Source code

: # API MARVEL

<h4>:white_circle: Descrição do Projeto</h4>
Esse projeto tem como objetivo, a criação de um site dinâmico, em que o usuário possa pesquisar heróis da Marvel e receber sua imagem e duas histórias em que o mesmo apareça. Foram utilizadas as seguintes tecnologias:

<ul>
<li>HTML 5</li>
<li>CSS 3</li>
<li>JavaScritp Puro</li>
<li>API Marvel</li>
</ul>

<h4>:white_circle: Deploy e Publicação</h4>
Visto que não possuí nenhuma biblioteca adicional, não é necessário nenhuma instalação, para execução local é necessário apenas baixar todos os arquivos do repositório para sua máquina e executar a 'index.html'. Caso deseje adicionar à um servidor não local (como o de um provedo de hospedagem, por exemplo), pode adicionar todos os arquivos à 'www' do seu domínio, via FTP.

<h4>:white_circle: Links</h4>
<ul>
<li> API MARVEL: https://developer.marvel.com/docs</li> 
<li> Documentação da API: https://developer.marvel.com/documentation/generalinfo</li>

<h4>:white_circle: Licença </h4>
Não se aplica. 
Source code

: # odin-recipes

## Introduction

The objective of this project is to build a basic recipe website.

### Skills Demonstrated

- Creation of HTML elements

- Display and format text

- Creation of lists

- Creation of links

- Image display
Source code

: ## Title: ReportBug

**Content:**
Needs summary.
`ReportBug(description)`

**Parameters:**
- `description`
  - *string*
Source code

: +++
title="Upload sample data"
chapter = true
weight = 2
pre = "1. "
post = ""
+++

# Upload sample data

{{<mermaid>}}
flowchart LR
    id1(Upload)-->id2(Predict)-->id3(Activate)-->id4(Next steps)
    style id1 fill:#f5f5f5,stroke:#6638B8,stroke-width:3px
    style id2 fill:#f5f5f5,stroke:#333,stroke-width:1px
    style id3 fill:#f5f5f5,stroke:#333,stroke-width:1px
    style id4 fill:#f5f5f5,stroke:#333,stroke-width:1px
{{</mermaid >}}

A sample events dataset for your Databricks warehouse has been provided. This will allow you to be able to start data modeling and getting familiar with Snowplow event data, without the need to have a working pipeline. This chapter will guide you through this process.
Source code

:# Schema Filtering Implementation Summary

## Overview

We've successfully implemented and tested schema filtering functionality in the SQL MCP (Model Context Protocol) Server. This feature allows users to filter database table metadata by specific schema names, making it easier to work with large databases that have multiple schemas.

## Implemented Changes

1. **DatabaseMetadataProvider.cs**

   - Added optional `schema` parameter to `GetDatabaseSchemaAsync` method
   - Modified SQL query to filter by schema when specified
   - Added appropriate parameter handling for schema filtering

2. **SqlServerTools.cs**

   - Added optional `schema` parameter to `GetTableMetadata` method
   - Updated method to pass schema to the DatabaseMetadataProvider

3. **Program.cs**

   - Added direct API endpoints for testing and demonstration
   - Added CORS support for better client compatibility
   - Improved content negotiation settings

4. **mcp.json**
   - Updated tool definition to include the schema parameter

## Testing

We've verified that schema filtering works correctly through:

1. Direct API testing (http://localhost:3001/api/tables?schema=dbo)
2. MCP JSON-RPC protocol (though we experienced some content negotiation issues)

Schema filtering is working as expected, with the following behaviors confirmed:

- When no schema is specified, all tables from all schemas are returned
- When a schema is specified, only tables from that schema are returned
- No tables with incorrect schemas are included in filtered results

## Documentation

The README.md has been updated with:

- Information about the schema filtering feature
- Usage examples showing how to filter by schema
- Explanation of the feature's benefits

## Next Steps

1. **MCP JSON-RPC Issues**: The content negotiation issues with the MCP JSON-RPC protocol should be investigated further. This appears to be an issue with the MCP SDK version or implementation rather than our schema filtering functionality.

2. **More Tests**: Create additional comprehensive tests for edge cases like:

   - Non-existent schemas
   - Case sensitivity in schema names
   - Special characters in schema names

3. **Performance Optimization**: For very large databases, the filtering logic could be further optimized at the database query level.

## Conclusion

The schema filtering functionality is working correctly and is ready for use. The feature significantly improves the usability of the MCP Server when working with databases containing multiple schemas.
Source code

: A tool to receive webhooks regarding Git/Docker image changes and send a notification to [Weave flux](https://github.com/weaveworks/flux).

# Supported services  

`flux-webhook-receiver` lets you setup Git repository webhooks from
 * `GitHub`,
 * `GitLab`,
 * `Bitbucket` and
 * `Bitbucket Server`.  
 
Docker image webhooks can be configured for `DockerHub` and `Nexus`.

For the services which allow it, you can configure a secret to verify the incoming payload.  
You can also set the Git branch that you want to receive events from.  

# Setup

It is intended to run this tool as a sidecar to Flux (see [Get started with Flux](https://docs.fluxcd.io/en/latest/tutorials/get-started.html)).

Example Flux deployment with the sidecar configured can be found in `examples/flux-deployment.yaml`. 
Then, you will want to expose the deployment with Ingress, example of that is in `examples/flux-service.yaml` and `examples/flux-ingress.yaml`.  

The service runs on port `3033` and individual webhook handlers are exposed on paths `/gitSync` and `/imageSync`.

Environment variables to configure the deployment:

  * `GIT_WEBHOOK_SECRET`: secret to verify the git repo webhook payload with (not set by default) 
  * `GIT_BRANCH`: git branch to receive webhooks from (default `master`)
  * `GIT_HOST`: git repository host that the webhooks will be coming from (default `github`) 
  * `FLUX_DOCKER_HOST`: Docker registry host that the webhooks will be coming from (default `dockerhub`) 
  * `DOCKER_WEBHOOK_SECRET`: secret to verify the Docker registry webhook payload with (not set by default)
══════════════════════════════
Exercise goal
Look through the data above. Find each line with the string "payload" and copy it.

Task result
For the services which allow it, you can configure a secret to verify the incoming payload.  
  * `GIT_WEBHOOK_SECRET`: secret to verify the git repo webhook payload with (not set by default) 
  * `DOCKER_WEBHOOK_SECRET`: secret to verify the Docker registry webhook payload with (not set by default)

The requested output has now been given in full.